Mary Johnson is a student at Southern Illinois University and is an ISA Classmates Connecting Cultures blogger corresponding with the International Studies department at SIU. Mary is currently studying in Valparaiso, Chile on an ISA Fall 1 program.
I can’t even begin to explain how many wonderful aspects there are to studying abroad in Chile. While brainstorming how to begin writing this blog I had no idea what to choose of all of the amazing sites and feelings I have experienced in just my first few days here in Chile— maybe a little taste of it all?

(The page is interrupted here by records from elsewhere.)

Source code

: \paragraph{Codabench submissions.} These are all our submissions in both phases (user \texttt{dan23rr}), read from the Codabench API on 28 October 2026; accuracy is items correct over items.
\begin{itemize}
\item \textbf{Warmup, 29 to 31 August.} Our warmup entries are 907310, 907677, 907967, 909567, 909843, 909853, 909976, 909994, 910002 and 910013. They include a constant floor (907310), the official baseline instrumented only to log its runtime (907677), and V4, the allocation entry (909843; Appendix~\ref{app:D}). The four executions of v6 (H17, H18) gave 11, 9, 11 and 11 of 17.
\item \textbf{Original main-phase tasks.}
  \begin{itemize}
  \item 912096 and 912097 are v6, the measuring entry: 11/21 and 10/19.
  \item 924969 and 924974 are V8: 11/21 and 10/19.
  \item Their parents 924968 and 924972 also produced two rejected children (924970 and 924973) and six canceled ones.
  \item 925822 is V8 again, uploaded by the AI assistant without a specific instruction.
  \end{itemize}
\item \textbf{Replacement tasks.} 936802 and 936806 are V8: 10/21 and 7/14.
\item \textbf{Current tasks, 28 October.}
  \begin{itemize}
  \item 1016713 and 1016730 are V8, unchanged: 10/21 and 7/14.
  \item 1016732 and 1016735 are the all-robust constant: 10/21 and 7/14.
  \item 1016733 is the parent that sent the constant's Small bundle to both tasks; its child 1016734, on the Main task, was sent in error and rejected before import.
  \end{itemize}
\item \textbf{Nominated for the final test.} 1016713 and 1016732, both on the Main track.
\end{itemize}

I do feel like there are a few very basic steps in arriving here and settling in.
Step One: Initial Arrival
I have to say that I got close to no sleep during my day long trip from my hometown in Illinois to Santiago, Chile. Still, there was no way I was going to be closing my eyes during the first day. I don’t think I could have if I wanted to; there were so many things to take in!
Step Two: New Friends
Everyone I meet here so fun spirited and friendly. The girls I roomed with for the first few days were ones who would live near me when we arrived in Vina del Mar. This was really nice because there are around 70 of us in the group. It would be hard to figure out who was where or even if someone lived right around the corner from you. I can’t wait to start meeting Chilean students as well.
Step Three: New Sites
I really enjoy that ISA got us out into the cities and landscapes right away. Every day we went loads of new places. There are so many I need to go back to and explore.
Step Four: Family
AHH! My family is so wonderful! I wish my Spanish was better so they didn’t have to go in slow motion whenever they want me to really understand them. Both of my Chilean parents have been so helpful in drawing me maps, talking about culture, and just welcoming me into their home and country!
Step Five: Culture
Chilean culture is so fun and lively! The landscape is painted with such a variety of color. Houses aren’t just white or brown; everyone seems to have a different colored house. And the graffiti is amazing as well; the whole town is covered with beautiful murals! Even my backpack, pencil pouch, and fanny pack that I purchased at some artisan markets are covered in beautiful, colored print. The music on the radio is cheesy and cheerful, too; there is A LOT of 80’s music—both sappy and poppy. My Chilean mother showed me a ton of music by Luis Miguel.